## PROBLEM DETAILS
For this exercise, restate the data below with no change at all.

════════════════════

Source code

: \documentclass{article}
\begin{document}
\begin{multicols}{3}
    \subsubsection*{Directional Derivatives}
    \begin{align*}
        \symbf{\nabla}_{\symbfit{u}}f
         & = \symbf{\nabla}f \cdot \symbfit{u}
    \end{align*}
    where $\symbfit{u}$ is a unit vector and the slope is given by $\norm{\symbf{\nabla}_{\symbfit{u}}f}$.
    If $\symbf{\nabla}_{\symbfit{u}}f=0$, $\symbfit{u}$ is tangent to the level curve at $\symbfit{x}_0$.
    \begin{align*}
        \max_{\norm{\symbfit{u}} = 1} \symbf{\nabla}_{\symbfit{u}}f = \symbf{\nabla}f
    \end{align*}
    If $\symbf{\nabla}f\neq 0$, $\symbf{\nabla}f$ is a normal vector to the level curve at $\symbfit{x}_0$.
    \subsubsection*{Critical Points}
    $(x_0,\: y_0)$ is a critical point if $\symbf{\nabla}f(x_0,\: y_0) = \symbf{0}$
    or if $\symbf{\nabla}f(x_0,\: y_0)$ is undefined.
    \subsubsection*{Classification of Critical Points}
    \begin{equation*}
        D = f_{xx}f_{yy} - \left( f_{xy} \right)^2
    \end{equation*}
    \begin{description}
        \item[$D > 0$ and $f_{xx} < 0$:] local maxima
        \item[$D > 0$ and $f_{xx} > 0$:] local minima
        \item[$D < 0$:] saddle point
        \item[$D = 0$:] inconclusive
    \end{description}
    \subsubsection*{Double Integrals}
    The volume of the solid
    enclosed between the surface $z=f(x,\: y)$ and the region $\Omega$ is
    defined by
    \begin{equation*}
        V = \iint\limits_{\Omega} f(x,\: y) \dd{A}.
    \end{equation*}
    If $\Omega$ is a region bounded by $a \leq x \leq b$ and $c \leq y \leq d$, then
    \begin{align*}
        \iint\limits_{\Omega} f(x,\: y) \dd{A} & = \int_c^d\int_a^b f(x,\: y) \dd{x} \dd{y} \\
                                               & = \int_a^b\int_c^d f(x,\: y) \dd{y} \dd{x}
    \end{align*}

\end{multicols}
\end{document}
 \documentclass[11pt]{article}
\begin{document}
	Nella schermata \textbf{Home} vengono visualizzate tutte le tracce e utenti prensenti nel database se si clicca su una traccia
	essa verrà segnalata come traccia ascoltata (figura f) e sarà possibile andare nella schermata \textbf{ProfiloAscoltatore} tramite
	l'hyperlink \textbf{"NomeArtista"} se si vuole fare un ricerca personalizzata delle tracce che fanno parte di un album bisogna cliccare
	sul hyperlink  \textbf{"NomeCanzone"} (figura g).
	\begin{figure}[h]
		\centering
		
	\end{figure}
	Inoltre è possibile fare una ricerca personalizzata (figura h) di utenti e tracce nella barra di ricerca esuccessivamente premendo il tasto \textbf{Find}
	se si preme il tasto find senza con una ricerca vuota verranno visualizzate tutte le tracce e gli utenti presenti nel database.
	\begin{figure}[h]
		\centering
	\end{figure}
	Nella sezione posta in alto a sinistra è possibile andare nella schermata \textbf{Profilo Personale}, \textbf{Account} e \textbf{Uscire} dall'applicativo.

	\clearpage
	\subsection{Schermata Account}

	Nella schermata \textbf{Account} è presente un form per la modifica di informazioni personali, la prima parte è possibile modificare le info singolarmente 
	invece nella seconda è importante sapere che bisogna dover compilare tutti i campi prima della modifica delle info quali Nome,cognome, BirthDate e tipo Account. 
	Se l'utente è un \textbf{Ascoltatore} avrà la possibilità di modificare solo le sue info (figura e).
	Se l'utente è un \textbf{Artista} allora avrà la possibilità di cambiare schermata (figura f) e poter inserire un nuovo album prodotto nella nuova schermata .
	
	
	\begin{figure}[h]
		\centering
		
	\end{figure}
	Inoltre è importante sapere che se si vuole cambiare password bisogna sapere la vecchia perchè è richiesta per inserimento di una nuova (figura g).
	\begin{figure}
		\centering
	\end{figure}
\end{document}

════════════════════

## THE ANSWER
Source code

: \documentclass{article}
\begin{document}
\begin{multicols}{3}
    \subsubsection*{Directional Derivatives}
    \begin{align*}
        \symbf{\nabla}_{\symbfit{u}}f
         & = \symbf{\nabla}f \cdot \symbfit{u}
    \end{align*}
    where $\symbfit{u}$ is a unit vector and the slope is given by $\norm{\symbf{\nabla}_{\symbfit{u}}f}$.
    If $\symbf{\nabla}_{\symbfit{u}}f=0$, $\symbfit{u}$ is tangent to the level curve at $\symbfit{x}_0$.
    \begin{align*}
        \max_{\norm{\symbfit{u}} = 1} \symbf{\nabla}_{\symbfit{u}}f = \symbf{\nabla}f
    \end{align*}
    If $\symbf{\nabla}f\neq 0$, $\symbf{\nabla}f$ is a normal vector to the level curve at $\symbfit{x}_0$.
    \subsubsection*{Critical Points}
    $(x_0,\: y_0)$ is a critical point if $\symbf{\nabla}f(x_0,\: y_0) = \symbf{0}$
    or if $\symbf{\nabla}f(x_0,\: y_0)$ is undefined.
    \subsubsection*{Classification of Critical Points}
    \begin{equation*}
        D = f_{xx}f_{yy} - \left( f_{xy} \right)^2
    \end{equation*}
    \begin{description}
        \item[$D > 0$ and $f_{xx} < 0$:] local maxima
        \item[$D > 0$ and $f_{xx} > 0$:] local minima
        \item[$D < 0$:] saddle point
        \item[$D = 0$:] inconclusive
    \end{description}
    \subsubsection*{Double Integrals}
    The volume of the solid
    enclosed between the surface $z=f(x,\: y)$ and the region $\Omega$ is
    defined by
    \begin{equation*}
        V = \iint\limits_{\Omega} f(x,\: y) \dd{A}.
    \end{equation*}
    If $\Omega$ is a region bounded by $a \leq x \leq b$ and $c \leq y \leq d$, then
    \begin{align*}
        \iint\limits_{\Omega} f(x,\: y) \dd{A} & = \int_c^d\int_a^b f(x,\: y) \dd{x} \dd{y} \\
                                               & = \int_a^b\int_c^d f(x,\: y) \dd{y} \dd{x}
    \end{align*}

\end{multicols}
\end{document}
 \documentclass[11pt]{article}
\begin{document}
	Nella schermata \textbf{Home} vengono visualizzate tutte le tracce e utenti prensenti nel database se si clicca su una traccia
	essa verrà segnalata come traccia ascoltata (figura f) e sarà possibile andare nella schermata \textbf{ProfiloAscoltatore} tramite
	l'hyperlink \textbf{"NomeArtista"} se si vuole fare un ricerca personalizzata delle tracce che fanno parte di un album bisogna cliccare
	sul hyperlink  \textbf{"NomeCanzone"} (figura g).
	\begin{figure}[h]
		\centering
		
	\end{figure}
	Inoltre è possibile fare una ricerca personalizzata (figura h) di utenti e tracce nella barra di ricerca esuccessivamente premendo il tasto \textbf{Find}
	se si preme il tasto find senza con una ricerca vuota verranno visualizzate tutte le tracce e gli utenti presenti nel database.
	\begin{figure}[h]
		\centering
	\end{figure}
	Nella sezione posta in alto a sinistra è possibile andare nella schermata \textbf{Profilo Personale}, \textbf{Account} e \textbf{Uscire} dall'applicativo.

	\clearpage
	\subsection{Schermata Account}

	Nella schermata \textbf{Account} è presente un form per la modifica di informazioni personali, la prima parte è possibile modificare le info singolarmente 
	invece nella seconda è importante sapere che bisogna dover compilare tutti i campi prima della modifica delle info quali Nome,cognome, BirthDate e tipo Account. 
	Se l'utente è un \textbf{Ascoltatore} avrà la possibilità di modificare solo le sue info (figura e).
	Se l'utente è un \textbf{Artista} allora avrà la possibilità di cambiare schermata (figura f) e poter inserire un nuovo album prodotto nella nuova schermata .
	
	
	\begin{figure}[h]
		\centering
		
	\end{figure}
	Inoltre è importante sapere che se si vuole cambiare password bisogna sapere la vecchia perchè è richiesta per inserimento di una nuova (figura g).
	\begin{figure}
		\centering
	\end{figure}
\end{document}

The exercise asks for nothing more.